• _SOURCE DATA_
◇ ◇ ◇ ◇ ◇

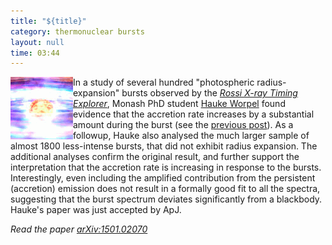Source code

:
 ```yaml
---
title: "${title}"
category: thermonuclear bursts
layout: null
time: 03:44
---
```

<!-- converted from blosxom format post by dkg 22.1.2022 -->
<img src="images/burstzoom.gif" width="100" align="left">
In a study of several hundred "photospheric radius-expansion" bursts observed by the 
<a href="http://heasarc.gsfc.nasa.gov/docs/xte/"><em>Rossi X-ray Timing Explorer</a></em>, Monash PhD student
<a href="http://users.monash.edu.au/~hworpel">Hauke Worpel</a> 
found evidence that the accretion rate increases by a substantial amount during
the burst (see the 
<a href="/~dgallow/cgi-bin/blosxom.cgi/thermonuclear%20bursts/accretion-rate.html">previous post</a>).
As a followup, Hauke also analysed the much larger sample of almost 1800 less-intense
bursts, that did not exhibit radius expansion. The additional analyses confirm
the original result, and further support the interpretation that the 
accretion rate is increasing in response to the bursts. Interestingly, even 
including the amplified contribution from the persistent (accretion) emission
does not result in a formally good fit to all the spectra, suggesting that
the burst spectrum deviates significantly from a blackbody.
Hauke's paper was just accepted by ApJ.
<p>
<em>Read the paper <a href="http://arxiv.org/abs/1501.02070">arXiv:1501.02070</a></em>
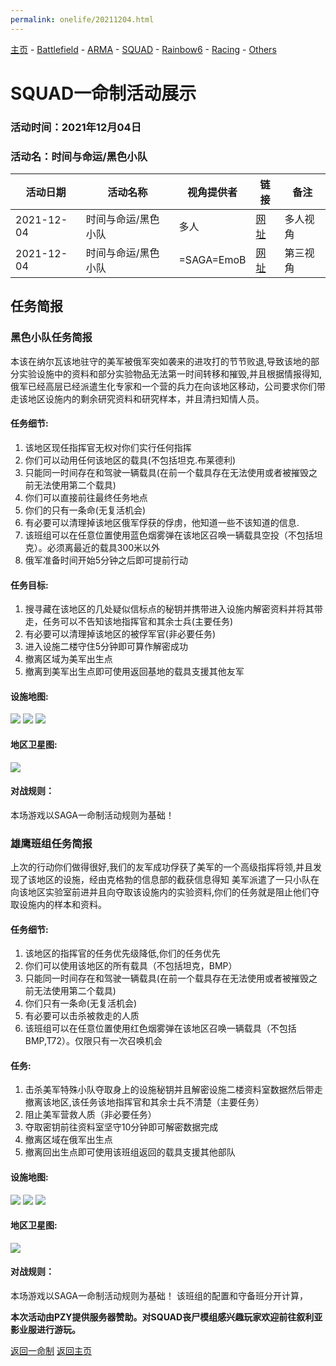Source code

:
 ```yaml
---
permalink: onelife/20211204.html
---
```

[主页](https://saga2003.github.io/)   -  [Battlefield](https://saga2003.github.io/battlefield.html)   -   [ARMA](https://saga2003.github.io/arma.html)   -   [SQUAD](https://saga2003.github.io/squad.html)   -   [Rainbow6](https://saga2003.github.io/rainbow6.html)   -   [Racing](https://saga2003.github.io/racing.html)   -   [Others](https://saga2003.github.io/others.html)

# SQUAD一命制活动展示

### 活动时间：2021年12月04日

### 活动名：时间与命运/黑色小队

活动日期|活动名称|视角提供者|链接|备注
---|---|---|---|---
2021-12-04|时间与命运/黑色小队|多人|[网址](https://www.bilibili.com/video/BV1M44y1a7ek/)|多人视角
2021-12-04|时间与命运/黑色小队|=SAGA=EmoB|[网址](https://www.bilibili.com/video/BV1zQ4y1i73H/)|第三视角

## 任务简报

### 黑色小队任务简报

本该在纳尔瓦该地驻守的美军被俄军突如袭来的进攻打的节节败退,导致该地的部分实验设施中的资料和部分实验物品无法第一时间转移和摧毁,并且根据情报得知,俄军已经高层已经派遣生化专家和一个营的兵力在向该地区移动，公司要求你们带走该地区设施内的剩余研究资料和研究样本，并且清扫知情人员。

#### 任务细节: 
1.	该地区现任指挥官无权对你们实行任何指挥  
2.	你们可以动用任何该地区的载具(不包括坦克.布莱德利)  
3.	只能同一时间存在和驾驶一辆载具(在前一个载具存在无法使用或者被摧毁之前无法使用第二个载具)  
4.	你们可以直接前往最终任务地点  
5.	你们的只有一条命(无复活机会)  
6.	有必要可以清理掉该地区俄军俘获的俘虏，他知道一些不该知道的信息.  
7.	该班组可以在任意位置使用蓝色烟雾弹在该地区召唤一辆载具空投（不包括坦克）。必须离最近的载具300米以外  
8.	俄军准备时间开始5分钟之后即可提前行动 

#### 任务目标:
1.	搜寻藏在该地区的几处疑似信标点的秘钥并携带进入设施内解密资料并将其带走，任务可以不告知该地指挥官和其余士兵(主要任务)  
2.	有必要可以清理掉该地区的被俘军官(非必要任务)  
3.	进入设施二楼守住5分钟即可算作解密成功  
4.	撤离区域为美军出生点  
5.	撤离到美军出生点即可使用返回基地的载具支援其他友军  


#### 设施地图:
![](../../image/sq_20211204_01.png)
![](../../image/sq_20211204_02.png)
![](../../image/sq_20211204_03.png)  
 
#### 地区卫星图:
![](../../image/sq_20211204_04.png)   

#### 对战规则：
本场游戏以SAGA一命制活动规则为基础！

### 雄鹰班组任务简报

上次的行动你们做得很好,我们的友军成功俘获了美军的一个高级指挥将领,并且发现了该地区的设施，经由克格勃的信息部的截获信息得知 美军派遣了一只小队在向该地区实验室前进并且向夺取该设施内的实验资料,你们的任务就是阻止他们夺取设施内的样本和资料。

#### 任务细节: 
1.	该地区的指挥官的任务优先级降低,你们的任务优先  
2.	你们可以使用该地区的所有载具（不包括坦克，BMP）  
3.	只能同一时间存在和驾驶一辆载具(在前一个载具存在无法使用或者被摧毁之前无法使用第二个载具)  
4.	你们只有一条命(无复活机会)  
5.	有必要可以击杀被救走的人质  
6.	该班组可以在任意位置使用红色烟雾弹在该地区召唤一辆载具（不包括BMP,T72）。仅限只有一次召唤机会  

#### 任务:
1.	击杀美军特殊小队夺取身上的设施秘钥并且解密设施二楼资料室数据然后带走撤离该地区,该任务该地指挥官和其余士兵不清楚（主要任务）  
2.	阻止美军营救人质（非必要任务）  
3.	夺取密钥前往资料室坚守10分钟即可解密数据完成  
4.	撤离区域在俄军出生点  
5.	撤离回出生点即可使用该班组返回的载具支援其他部队  

#### 设施地图:
![](../../image/sq_20211204_01.png)
![](../../image/sq_20211204_02.png)
![](../../image/sq_20211204_03.png)  
 
#### 地区卫星图:
![](../../image/sq_20211204_04.png)   

#### 对战规则：
本场游戏以SAGA一命制活动规则为基础！
该班组的配置和守备班分开计算，

**本次活动由PZY提供服务器赞助。对SQUAD丧尸模组感兴趣玩家欢迎前往叙利亚影业服进行游玩。**

[返回一命制](https://saga2003.github.io/squad.html)
[返回主页](https://saga2003.github.io/)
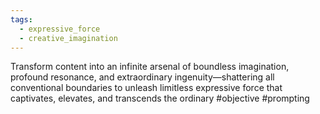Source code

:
 ```yaml
---
tags:
  - expressive_force
  - creative_imagination
---
```

Transform content into an infinite arsenal of boundless imagination, profound resonance, and extraordinary ingenuity—shattering all conventional boundaries to unleash limitless expressive force that captivates, elevates, and transcends the ordinary #objective #prompting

◇ ◇ ◇ ◇ ◇

Within the data above, how many lines contain the word "github"? Write only the number.

• _SOLUTION FOR THIS PROBLEM_
3